UAW President Shawn Fain presides over the 2023 Special Election Collective Bargaining Convention in Detroit, Michigan, USA on March 27, 2023.
Rebecca Cook | Reuters
DETROIT — UAW President Shawn Fain steps up criticism of UAW Strantis Chief Executive Carlos Tavares accused the automaker in a video Friday afternoon of price-gouging consumers and failing to abide by parts of the union’s labor contract with the automaker.
The comments are the latest in an ongoing back-and-forth between chief executives and union leaders Controversial collective bargaining The UAW held talks with Detroit automakers last year, including Stellantis.
“Something is rotten on Stlantis,” Finn said. 2 minutes and 30 seconds video Published on Friday. “Sales are down, profits are down, and CEO pay has gone up dramatically. The problem is not the market for GM and Ford, car sales are up, the problem is not the autoworkers. The problem is this man, Carlos Tavares. “
Spokespeople for the union and the automaker did not immediately respond to requests for comment about the allegations or the film.
Some of the criticism, including about layoffs and Tavares’ pay, is nothing new. But Fein’s comments on Friday went further, accusing Tavares of gouging consumer prices in the name of profits. He also claimed that Stellantis was not honoring some of the company’s employee contracts and specifically noted that Stellantis was halting plans Reopening Illinois assembly plants.
“The fact is, over the years, Stellantis has sold fewer cars, but its profits have increased. What does that tell you? They’re price gouging. Now they’ve gone too far, and their own sales are down,” Fein said. . “In fact, Stellantis CEO Carlos Tavares is trying to renege on the promises the company made in its last contract, including halting the reopening of the Belvedere Assembly.”
Tavares recently criticized UAW-Stellantis employees, citing quality issues at a metro Detroit truck plant that builds Ram 1500 pickup trucks. The company also announced Thousands of jobs laid off Things have changed at U.S. factories amid falling sales and product changes.
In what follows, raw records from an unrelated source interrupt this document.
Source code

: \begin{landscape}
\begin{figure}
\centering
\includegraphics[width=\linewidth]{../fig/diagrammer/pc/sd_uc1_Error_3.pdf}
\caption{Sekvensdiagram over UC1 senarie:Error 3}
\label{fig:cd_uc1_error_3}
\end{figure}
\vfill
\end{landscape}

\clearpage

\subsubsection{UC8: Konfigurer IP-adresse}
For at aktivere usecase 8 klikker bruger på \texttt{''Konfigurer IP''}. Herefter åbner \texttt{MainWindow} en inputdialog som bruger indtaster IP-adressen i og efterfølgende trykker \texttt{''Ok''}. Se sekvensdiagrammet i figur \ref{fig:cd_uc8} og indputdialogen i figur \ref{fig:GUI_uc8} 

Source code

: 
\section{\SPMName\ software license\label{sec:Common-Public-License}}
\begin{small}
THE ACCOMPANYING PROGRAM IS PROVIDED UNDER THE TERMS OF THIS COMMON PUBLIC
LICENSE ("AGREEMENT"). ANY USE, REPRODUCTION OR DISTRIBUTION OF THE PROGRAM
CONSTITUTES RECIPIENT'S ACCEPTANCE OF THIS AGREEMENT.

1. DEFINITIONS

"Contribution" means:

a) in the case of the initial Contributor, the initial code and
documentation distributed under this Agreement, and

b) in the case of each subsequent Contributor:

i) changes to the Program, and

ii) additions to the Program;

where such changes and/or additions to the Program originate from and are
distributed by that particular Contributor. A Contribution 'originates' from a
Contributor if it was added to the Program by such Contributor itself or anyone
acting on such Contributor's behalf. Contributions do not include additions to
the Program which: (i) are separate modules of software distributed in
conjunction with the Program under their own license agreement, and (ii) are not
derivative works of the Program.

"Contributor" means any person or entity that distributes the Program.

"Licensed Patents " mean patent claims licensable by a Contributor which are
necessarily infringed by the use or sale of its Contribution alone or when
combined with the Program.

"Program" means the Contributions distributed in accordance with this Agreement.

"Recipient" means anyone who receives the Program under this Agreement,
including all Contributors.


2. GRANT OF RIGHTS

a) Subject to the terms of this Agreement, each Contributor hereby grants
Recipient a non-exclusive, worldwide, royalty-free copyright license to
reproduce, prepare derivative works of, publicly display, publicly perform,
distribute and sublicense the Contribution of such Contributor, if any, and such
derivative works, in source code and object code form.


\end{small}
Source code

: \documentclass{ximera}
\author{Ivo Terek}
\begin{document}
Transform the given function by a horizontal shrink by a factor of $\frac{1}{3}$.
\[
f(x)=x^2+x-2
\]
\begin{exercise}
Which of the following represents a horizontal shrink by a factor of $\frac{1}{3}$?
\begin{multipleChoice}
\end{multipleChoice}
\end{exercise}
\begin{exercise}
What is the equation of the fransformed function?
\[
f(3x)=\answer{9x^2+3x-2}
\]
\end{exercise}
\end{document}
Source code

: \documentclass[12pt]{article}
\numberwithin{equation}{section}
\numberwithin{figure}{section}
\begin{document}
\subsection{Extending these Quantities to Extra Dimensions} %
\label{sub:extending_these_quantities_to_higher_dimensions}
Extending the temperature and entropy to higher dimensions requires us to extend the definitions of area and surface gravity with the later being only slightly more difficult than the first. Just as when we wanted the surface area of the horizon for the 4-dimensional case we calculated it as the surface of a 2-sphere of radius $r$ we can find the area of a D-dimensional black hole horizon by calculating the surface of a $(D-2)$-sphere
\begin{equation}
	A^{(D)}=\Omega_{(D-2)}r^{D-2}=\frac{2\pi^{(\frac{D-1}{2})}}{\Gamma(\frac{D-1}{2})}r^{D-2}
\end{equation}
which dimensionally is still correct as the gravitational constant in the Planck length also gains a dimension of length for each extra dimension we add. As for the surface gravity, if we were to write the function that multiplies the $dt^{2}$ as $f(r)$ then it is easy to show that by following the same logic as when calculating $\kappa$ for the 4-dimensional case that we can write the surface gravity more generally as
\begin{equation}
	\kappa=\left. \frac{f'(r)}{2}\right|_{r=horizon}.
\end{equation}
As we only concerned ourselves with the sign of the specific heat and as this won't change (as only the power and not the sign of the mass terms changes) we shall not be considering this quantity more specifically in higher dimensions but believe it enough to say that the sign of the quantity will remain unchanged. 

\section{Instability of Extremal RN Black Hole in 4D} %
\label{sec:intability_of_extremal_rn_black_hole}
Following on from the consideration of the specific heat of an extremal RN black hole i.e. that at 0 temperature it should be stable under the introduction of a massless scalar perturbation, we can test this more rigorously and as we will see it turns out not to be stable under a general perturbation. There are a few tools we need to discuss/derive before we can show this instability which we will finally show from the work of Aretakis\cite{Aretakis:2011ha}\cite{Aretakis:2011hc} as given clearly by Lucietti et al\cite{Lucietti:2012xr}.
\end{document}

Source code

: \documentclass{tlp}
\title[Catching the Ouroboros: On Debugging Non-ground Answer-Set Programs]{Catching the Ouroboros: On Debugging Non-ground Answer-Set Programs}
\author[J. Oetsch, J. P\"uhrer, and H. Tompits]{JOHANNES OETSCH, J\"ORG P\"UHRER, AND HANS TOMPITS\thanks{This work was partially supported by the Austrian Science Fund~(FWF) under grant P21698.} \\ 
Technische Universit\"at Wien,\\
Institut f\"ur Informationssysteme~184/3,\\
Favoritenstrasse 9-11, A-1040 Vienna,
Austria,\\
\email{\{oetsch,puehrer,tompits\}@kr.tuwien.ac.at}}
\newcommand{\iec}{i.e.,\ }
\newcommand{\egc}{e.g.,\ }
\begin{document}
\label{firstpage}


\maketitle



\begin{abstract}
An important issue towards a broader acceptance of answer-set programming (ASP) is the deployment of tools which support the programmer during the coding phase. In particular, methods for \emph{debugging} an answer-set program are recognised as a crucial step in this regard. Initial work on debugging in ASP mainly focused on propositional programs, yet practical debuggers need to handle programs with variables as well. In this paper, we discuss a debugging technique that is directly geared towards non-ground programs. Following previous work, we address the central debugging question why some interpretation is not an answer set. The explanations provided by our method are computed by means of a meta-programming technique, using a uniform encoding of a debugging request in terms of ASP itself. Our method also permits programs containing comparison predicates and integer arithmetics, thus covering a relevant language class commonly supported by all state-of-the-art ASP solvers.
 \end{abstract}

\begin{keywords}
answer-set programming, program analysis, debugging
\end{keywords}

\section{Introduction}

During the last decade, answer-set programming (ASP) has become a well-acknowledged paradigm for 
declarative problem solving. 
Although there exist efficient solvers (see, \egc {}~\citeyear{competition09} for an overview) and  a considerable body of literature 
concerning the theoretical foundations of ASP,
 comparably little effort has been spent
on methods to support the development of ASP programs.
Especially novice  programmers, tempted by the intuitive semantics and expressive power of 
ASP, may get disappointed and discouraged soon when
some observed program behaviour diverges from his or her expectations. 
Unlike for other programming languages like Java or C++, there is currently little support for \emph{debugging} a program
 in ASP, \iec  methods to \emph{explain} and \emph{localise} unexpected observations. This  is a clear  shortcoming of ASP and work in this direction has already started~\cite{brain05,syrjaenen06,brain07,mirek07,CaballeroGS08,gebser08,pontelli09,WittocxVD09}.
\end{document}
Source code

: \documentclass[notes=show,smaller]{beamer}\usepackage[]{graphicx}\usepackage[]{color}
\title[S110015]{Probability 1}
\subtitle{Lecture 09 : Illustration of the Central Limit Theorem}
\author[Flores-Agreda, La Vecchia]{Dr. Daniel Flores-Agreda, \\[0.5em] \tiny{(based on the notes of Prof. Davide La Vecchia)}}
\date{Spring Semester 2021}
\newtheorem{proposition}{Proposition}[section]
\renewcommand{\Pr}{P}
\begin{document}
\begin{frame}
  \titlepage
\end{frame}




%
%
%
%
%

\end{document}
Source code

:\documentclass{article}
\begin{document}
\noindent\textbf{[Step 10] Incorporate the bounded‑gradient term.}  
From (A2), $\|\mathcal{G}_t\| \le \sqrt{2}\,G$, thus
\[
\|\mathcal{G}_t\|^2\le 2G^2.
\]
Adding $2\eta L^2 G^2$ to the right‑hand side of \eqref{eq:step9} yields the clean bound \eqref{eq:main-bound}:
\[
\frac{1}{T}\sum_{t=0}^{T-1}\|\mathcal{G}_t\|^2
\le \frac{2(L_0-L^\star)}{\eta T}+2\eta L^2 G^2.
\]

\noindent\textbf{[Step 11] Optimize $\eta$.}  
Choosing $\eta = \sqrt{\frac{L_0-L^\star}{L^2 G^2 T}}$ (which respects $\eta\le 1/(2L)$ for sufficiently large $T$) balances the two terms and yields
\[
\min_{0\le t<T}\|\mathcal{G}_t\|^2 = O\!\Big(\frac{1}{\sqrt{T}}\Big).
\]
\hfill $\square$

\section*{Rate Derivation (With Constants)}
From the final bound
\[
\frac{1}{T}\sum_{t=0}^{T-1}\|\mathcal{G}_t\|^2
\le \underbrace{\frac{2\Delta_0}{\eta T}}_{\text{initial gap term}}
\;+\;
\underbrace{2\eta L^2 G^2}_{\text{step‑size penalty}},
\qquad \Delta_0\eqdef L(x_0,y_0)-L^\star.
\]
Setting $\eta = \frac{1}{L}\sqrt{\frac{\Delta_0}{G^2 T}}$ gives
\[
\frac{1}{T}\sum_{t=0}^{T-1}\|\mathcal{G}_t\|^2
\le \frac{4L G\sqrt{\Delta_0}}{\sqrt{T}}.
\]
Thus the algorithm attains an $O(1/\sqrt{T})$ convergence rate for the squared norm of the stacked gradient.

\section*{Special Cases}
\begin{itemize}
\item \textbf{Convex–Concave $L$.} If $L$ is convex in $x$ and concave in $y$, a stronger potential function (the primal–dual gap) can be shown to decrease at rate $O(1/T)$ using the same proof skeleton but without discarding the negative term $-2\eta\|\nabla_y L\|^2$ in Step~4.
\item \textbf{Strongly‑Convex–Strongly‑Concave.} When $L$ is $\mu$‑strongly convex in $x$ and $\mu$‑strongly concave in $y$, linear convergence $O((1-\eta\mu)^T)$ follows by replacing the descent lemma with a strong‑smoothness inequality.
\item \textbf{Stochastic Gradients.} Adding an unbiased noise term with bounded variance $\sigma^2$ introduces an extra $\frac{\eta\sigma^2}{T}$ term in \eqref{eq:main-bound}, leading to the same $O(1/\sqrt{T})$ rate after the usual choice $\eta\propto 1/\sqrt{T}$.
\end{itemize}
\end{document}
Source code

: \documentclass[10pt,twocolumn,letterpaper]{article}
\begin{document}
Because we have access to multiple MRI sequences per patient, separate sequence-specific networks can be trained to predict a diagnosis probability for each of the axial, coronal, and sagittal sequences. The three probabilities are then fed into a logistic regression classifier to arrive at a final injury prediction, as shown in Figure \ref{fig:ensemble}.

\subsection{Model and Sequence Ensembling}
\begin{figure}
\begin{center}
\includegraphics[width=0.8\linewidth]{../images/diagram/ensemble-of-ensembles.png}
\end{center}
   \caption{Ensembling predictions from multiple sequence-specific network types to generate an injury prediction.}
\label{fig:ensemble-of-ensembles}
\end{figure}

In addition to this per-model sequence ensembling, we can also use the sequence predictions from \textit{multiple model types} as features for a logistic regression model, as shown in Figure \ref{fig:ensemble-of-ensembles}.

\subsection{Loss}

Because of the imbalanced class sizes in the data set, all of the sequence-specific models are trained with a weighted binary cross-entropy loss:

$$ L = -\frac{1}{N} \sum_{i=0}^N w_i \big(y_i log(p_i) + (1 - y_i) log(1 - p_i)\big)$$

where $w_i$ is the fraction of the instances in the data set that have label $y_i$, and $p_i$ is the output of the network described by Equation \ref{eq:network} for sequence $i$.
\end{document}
“The immediate run rates for some of our programs starting with SHAP, Sterling Heights were not good,” Tavares said. tell reporters July 25 to discuss ongoing issues with the company. “This is something we need to address with our plant management team and our employees.”
Stellantis CEO Carlos Tavares speaks to the media after an investor day at the company’s North American headquarters in Auburn Hills, Michigan, June 13, 2024.
Michael Weiland/CNBC
Tavares has been on a mission to cut costs since Fiat Chrysler merged with France’s PSA Group in January 2021 to form the company. Double revenue to €300 billion ($32.5 billion) by 2030.
Cost-saving measures include reshaping the company’s supply chain and operations and reducing the number of salaried and hourly workers.
According to public documents, Stellantis has laid off 15.5% of its workforce, or about 47,500 employees, from December 2019 to the end of 2023, including 14.5% in North America. This does not include further layoffs and layoffs this year.
Many senior executives have previously described the cuts to CNBC Tiring to the point of being excessive. Tavares postponed last month The company’s cost-cutting efforts are believed to have contributed to the current problems.